Requirement: Below are several entries. Transcribe exactly those lines that fall from the one with "- 深层原因是V8的垃圾回收" through the one with "# Jarmos's Dotfiles", end lines included.

**** The data

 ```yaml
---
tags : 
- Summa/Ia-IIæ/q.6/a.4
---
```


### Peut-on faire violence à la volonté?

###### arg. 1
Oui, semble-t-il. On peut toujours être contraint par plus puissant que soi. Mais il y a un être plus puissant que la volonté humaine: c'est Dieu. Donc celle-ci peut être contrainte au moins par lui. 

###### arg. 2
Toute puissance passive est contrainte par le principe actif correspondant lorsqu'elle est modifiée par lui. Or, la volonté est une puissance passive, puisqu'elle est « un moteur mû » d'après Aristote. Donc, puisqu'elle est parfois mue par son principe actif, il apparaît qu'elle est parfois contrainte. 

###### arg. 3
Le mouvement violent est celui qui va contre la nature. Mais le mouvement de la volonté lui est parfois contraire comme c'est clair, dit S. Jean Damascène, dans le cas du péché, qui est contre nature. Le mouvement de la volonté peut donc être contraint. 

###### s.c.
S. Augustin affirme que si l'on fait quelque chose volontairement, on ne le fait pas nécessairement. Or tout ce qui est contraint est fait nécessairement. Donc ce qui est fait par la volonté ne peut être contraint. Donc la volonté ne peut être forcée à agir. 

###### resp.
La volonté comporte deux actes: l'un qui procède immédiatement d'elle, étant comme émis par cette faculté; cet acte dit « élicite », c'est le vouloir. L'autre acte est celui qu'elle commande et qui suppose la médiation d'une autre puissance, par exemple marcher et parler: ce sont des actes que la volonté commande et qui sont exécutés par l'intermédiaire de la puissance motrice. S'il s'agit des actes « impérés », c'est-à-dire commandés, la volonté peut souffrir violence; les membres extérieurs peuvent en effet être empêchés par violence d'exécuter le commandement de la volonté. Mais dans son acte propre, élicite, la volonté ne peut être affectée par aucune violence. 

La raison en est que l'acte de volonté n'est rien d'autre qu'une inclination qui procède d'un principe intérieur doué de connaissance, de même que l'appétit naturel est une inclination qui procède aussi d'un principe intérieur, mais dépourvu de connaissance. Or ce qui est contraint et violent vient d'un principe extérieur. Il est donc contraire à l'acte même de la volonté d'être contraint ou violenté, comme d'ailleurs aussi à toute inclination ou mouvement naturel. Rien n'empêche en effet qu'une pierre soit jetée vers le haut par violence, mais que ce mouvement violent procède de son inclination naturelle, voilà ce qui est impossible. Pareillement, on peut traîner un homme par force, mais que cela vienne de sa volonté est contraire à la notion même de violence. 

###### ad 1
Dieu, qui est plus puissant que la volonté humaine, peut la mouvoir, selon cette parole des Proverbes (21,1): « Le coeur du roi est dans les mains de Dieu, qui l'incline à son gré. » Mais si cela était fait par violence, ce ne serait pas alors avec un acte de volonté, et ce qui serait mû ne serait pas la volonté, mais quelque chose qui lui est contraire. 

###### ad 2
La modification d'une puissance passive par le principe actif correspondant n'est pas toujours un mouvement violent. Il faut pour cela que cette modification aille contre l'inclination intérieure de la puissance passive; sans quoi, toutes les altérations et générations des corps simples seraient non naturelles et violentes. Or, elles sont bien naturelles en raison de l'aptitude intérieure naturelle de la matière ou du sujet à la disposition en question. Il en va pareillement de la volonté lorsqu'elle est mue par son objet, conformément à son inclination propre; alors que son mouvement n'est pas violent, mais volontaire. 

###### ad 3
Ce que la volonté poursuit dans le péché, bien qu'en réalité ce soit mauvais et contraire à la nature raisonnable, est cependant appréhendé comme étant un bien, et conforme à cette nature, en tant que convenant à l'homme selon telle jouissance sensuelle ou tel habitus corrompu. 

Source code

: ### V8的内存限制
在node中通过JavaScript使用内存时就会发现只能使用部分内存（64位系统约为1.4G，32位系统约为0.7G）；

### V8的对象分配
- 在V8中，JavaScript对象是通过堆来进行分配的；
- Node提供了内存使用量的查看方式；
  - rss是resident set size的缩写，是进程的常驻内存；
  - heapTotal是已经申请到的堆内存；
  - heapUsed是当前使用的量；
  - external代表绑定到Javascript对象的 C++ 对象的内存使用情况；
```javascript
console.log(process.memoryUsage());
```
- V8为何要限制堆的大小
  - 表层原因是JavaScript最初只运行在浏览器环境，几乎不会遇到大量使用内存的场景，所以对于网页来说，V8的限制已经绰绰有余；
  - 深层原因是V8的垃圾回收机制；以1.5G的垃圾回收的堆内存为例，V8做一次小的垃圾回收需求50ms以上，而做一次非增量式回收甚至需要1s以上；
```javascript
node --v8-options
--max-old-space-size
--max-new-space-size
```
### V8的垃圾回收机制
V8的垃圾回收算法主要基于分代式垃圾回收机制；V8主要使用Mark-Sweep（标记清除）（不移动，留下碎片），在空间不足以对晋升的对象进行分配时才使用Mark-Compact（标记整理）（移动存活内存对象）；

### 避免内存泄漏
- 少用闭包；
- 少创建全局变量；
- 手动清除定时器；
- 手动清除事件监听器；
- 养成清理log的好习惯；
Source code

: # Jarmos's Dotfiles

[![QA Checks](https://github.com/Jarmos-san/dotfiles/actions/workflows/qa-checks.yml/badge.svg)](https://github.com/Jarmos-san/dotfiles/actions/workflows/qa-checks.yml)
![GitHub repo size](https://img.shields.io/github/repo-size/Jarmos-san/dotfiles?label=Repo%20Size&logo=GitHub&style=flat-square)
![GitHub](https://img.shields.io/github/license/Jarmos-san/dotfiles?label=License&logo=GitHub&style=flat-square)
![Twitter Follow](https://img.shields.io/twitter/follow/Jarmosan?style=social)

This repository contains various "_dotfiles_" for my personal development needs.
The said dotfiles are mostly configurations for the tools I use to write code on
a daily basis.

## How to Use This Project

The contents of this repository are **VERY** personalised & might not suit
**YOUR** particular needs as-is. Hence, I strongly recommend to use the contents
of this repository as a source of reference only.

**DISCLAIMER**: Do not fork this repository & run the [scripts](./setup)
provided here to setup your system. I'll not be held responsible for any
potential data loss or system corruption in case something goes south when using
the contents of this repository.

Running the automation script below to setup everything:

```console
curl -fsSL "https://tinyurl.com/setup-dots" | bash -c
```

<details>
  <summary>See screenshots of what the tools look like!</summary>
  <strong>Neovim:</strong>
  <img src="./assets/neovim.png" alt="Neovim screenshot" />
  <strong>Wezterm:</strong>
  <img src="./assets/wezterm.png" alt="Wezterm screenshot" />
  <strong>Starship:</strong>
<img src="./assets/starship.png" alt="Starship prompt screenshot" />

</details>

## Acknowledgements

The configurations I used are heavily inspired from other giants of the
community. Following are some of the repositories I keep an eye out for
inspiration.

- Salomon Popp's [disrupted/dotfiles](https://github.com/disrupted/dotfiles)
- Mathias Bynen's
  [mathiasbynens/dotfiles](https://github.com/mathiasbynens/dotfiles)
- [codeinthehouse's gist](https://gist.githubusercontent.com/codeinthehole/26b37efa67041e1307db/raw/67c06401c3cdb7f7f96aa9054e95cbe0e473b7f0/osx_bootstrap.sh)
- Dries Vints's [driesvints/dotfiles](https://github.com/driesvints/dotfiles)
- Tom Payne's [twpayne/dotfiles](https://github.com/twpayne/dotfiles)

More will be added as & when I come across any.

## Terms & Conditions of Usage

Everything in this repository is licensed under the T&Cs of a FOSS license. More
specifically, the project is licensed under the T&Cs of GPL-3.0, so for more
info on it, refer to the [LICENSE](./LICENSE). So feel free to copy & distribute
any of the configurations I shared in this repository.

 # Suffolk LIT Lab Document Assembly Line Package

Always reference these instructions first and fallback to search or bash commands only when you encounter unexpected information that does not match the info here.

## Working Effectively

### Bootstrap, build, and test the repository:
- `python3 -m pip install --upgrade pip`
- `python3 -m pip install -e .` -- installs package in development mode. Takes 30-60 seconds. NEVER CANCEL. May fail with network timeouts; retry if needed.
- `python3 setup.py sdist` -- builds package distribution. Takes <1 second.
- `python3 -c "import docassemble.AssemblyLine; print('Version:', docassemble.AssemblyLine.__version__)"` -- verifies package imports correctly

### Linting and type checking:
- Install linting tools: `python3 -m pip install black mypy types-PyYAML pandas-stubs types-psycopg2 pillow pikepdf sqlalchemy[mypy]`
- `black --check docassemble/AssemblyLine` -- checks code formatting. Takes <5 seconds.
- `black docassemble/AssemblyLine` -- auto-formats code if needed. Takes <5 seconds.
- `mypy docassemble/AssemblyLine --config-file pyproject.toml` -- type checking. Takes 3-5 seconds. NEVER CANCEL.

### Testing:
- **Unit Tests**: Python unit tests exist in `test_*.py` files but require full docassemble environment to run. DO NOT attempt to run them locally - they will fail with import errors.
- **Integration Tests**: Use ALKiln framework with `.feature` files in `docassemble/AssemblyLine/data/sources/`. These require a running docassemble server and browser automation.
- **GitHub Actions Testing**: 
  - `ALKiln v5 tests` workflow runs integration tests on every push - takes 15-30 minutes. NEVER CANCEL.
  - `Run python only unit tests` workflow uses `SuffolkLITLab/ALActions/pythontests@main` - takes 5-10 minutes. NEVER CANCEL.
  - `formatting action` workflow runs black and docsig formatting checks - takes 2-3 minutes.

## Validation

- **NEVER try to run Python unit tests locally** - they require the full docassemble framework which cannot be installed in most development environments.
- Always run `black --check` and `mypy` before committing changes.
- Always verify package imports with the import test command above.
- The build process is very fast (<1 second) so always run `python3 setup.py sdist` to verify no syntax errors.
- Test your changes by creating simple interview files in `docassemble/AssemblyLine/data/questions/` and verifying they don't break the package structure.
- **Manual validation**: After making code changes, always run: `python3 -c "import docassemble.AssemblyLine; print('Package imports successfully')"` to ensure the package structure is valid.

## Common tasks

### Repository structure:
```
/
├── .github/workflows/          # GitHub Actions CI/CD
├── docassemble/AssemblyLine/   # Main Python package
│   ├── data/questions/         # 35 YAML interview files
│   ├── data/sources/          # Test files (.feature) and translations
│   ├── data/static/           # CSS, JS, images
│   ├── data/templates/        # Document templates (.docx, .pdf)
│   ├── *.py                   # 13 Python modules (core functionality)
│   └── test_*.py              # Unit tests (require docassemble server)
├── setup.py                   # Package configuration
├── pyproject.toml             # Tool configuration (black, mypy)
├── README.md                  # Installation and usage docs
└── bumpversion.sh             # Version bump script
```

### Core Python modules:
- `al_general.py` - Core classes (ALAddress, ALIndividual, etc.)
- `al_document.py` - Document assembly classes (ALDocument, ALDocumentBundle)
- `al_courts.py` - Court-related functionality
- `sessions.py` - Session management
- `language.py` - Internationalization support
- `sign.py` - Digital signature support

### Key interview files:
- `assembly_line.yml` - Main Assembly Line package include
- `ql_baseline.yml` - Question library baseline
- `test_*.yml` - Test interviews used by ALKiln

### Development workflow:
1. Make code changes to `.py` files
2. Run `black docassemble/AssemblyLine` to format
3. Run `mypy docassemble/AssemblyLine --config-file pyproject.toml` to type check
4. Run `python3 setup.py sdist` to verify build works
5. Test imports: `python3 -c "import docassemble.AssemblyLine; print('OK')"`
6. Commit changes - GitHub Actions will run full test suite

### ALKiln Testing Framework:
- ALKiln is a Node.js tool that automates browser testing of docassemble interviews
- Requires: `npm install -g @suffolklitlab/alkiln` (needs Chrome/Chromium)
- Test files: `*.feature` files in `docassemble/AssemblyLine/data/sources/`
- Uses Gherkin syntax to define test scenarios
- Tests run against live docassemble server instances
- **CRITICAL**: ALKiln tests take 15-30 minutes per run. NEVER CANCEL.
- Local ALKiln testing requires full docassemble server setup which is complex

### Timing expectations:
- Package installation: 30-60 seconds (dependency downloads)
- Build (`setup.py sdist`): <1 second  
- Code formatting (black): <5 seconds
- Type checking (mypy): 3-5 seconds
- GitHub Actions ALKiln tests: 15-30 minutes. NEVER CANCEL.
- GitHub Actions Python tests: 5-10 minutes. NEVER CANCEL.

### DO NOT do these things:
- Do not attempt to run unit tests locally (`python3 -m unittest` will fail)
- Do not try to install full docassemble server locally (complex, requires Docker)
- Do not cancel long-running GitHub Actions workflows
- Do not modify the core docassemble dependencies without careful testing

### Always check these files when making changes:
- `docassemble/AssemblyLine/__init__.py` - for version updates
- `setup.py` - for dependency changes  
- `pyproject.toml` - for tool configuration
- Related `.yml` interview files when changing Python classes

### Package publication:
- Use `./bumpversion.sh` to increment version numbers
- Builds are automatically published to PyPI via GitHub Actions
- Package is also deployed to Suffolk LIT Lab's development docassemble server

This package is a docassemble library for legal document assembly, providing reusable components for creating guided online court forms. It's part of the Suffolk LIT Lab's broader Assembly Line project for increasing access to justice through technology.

********

Result of this task:
  - 深层原因是V8的垃圾回收机制；以1.5G的垃圾回收的堆内存为例，V8做一次小的垃圾回收需求50ms以上，而做一次非增量式回收甚至需要1s以上；
```javascript
node --v8-options
--max-old-space-size
--max-new-space-size
```
### V8的垃圾回收机制
V8的垃圾回收算法主要基于分代式垃圾回收机制；V8主要使用Mark-Sweep（标记清除）（不移动，留下碎片），在空间不足以对晋升的对象进行分配时才使用Mark-Compact（标记整理）（移动存活内存对象）；

### 避免内存泄漏
- 少用闭包；
- 少创建全局变量；
- 手动清除定时器；
- 手动清除事件监听器；
- 养成清理log的好习惯；
Source code

: # Jarmos's Dotfiles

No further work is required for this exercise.